King David. Tart but lots of flavor. What are my black spots?
Lack of calcium
It is hard to see the black spots you mention. The pic was not clear.
However, here is the info about bitter pit due to calcium deficiency.
Apple (Malus spp.)-Bitter Pit | Pacific Northwest Pest Management Handbooks.
My Honey Crisp suffers this disorder quite a bit.
This is the worst one. Circles are not depressions and I do not see evidence of any damage on the interior of the apples. There is some ‘sooty blotch’ near the bottom of the apples, too - but not much. I also have a Goldrush with lots of fruit - but it doesn’t have any of the spots. Does have some sooty blotch, though. - Thanks for the link.
Here are more of the Monark apples that were picked a few days ago. Very nice tasting apples with a great crisp sweet/tart taste. Similar to the sweet/tart combination of a Mac. Beautiful big apples.
Pfirsichroter Sommerapfel (peach-red summerapple), an old variety from germany Two weeks after White Transparent. Single fruit from a one year old graft on M9.
Pretty soft, a little bit overripe. Would not meet todays demand for crunchy apples, but has a nice aroma.
Mike your Monark are a beauty. On another thread, @hambone is asking for advice on when to pick Monark.
Nice name. Wish you cut it up so we could see what the flesh looked like.
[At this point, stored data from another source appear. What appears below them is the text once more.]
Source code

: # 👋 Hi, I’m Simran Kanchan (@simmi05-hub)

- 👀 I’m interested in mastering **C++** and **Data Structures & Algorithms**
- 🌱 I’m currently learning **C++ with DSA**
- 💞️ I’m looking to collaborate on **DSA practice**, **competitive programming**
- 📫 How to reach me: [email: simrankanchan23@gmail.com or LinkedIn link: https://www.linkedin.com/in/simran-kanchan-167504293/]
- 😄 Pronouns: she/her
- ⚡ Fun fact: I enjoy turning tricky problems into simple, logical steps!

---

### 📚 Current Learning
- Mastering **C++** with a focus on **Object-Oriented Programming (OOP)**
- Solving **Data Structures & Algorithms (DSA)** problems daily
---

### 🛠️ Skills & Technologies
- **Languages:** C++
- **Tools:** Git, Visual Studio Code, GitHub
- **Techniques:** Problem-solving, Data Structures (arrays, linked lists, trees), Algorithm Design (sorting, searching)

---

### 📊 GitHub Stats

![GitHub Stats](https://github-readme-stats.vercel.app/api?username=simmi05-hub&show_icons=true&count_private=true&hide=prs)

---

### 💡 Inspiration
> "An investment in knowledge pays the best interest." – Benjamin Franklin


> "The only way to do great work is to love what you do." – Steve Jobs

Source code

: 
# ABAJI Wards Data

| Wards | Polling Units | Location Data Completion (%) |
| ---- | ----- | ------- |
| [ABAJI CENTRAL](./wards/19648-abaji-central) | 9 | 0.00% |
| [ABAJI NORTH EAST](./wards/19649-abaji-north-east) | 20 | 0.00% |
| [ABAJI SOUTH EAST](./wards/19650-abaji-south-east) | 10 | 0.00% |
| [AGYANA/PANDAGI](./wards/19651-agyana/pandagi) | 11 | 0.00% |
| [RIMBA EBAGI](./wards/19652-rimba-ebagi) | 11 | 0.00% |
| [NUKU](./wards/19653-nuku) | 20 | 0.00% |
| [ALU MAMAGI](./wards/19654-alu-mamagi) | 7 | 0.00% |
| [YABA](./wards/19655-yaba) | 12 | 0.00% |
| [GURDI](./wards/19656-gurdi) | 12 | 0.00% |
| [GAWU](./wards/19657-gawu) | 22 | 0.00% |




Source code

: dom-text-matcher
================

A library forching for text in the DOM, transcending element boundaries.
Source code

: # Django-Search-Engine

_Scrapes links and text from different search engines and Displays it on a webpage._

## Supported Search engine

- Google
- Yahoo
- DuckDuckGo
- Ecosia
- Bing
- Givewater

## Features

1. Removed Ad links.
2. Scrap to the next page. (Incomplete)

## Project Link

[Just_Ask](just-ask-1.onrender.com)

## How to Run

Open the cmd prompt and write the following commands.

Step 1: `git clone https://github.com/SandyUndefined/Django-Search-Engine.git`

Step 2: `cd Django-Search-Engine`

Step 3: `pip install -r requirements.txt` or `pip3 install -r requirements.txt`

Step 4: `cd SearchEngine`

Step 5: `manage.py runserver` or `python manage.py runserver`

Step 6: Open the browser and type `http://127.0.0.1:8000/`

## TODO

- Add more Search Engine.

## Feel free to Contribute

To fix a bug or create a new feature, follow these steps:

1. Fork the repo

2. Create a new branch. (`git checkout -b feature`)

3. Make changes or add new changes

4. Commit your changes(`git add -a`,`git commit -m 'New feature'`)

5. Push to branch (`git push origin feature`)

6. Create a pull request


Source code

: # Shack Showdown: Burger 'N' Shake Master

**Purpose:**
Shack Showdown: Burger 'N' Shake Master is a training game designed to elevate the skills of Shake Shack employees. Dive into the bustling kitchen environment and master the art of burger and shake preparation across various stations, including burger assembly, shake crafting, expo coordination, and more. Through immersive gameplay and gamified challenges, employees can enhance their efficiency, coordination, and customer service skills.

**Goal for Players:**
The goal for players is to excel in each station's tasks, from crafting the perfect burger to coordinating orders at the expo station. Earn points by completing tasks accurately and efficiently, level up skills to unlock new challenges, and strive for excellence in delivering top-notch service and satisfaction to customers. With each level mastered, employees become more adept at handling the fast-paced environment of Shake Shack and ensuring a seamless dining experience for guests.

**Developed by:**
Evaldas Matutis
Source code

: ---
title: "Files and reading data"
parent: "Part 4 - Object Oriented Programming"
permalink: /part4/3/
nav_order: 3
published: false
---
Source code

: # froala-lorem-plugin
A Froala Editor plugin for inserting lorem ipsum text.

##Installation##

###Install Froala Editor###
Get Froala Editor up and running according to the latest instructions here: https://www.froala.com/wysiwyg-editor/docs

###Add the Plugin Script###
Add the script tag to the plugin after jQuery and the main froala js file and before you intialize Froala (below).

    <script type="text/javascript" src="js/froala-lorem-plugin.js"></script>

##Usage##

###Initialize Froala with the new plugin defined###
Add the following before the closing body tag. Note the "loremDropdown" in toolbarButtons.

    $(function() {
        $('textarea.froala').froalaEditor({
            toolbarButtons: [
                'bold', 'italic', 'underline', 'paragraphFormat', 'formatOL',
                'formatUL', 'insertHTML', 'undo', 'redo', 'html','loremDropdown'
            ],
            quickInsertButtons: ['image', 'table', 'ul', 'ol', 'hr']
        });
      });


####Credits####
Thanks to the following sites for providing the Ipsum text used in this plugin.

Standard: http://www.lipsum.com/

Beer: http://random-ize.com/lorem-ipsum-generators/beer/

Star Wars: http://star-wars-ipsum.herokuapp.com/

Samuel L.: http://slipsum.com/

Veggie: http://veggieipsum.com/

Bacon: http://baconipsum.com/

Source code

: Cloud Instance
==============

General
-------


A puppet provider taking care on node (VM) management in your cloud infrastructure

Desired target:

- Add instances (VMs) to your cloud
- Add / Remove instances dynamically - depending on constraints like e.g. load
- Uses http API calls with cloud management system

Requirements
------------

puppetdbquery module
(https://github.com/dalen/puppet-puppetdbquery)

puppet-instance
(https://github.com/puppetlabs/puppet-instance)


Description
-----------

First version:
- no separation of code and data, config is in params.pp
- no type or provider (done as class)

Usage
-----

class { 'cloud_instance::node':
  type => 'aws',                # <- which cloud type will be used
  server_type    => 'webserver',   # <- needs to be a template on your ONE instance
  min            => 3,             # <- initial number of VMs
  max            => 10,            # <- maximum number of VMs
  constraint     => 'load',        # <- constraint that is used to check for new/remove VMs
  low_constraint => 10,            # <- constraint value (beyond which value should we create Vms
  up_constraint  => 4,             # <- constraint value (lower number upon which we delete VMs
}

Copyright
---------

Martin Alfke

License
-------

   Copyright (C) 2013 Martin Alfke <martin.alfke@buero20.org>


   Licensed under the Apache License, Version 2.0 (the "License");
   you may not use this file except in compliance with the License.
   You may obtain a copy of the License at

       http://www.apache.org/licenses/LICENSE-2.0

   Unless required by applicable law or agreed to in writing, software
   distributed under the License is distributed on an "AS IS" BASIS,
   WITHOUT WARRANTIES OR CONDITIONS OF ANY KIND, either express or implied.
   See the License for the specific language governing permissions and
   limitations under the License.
What’s your key to best time to pick Monark? I can’t figure them out.
I just picked them the first week to 10 days of August. I tried picking some of them a little sooner but the flesh tasted a little more tart and a little starchy. The ones I picked earlier were sort of harder to pick off the tree but not to the point of taking off the fruit spur. Plus the seeds inside were brown but not darker brown as the later picked ones.
I let a few stay on the tree a little later- 15th of August. The flesh was a little more dry. I have three more still on the tree and I will pick them in a few days. See what they taste like and how the flesh is. I made an apple crisp with them and it tasted very good.
I have been very impressed with this apple. There are no nurseries around here that grow the Monark apple so it was purely a guess and hope it was a good apple. It is an excellent apple and even more so since it is an early ripening apple.
Gorgeous! And they sound wonderful!
What did your Monark taste like? That is one gorgeous apple, @MikeC !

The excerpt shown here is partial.